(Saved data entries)

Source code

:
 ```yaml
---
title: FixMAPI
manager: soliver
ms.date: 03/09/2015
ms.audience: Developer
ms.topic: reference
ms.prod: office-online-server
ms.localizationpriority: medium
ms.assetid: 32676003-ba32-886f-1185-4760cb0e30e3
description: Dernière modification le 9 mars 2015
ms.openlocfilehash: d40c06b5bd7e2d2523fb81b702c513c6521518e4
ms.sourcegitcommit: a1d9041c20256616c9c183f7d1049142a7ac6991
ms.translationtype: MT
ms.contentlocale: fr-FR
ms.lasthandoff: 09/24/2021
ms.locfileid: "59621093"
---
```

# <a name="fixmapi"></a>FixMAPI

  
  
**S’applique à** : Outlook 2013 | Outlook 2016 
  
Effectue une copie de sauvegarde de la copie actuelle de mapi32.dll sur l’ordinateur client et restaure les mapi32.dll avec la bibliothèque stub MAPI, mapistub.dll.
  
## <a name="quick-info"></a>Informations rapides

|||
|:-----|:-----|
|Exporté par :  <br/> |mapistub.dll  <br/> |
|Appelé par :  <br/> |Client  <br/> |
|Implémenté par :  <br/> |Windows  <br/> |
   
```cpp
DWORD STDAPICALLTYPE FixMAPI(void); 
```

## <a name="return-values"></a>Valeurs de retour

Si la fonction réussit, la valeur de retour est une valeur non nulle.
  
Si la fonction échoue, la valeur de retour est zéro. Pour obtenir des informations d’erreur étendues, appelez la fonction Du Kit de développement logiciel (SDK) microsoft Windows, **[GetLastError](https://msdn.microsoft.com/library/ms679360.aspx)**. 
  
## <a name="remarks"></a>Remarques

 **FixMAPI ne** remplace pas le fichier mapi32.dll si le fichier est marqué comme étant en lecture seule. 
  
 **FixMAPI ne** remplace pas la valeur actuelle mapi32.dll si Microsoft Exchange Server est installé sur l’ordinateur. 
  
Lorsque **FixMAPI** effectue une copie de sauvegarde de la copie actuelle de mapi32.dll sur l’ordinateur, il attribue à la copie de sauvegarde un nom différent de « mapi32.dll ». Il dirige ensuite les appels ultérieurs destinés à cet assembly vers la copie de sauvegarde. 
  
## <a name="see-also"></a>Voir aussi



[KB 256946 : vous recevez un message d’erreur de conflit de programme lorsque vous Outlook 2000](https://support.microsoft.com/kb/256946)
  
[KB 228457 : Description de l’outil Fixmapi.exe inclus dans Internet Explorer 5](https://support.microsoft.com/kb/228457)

» WHAT THE TASK REQUIRES: In the entries, the line containing "[KB 256946 : vous" and every line after it through the last are to be duplicated exactly, and no other line is to be included.

» TASK SOLUTION:
[KB 256946 : vous recevez un message d’erreur de conflit de programme lorsque vous Outlook 2000](https://support.microsoft.com/kb/256946)
  
[KB 228457 : Description de l’outil Fixmapi.exe inclus dans Internet Explorer 5](https://support.microsoft.com/kb/228457)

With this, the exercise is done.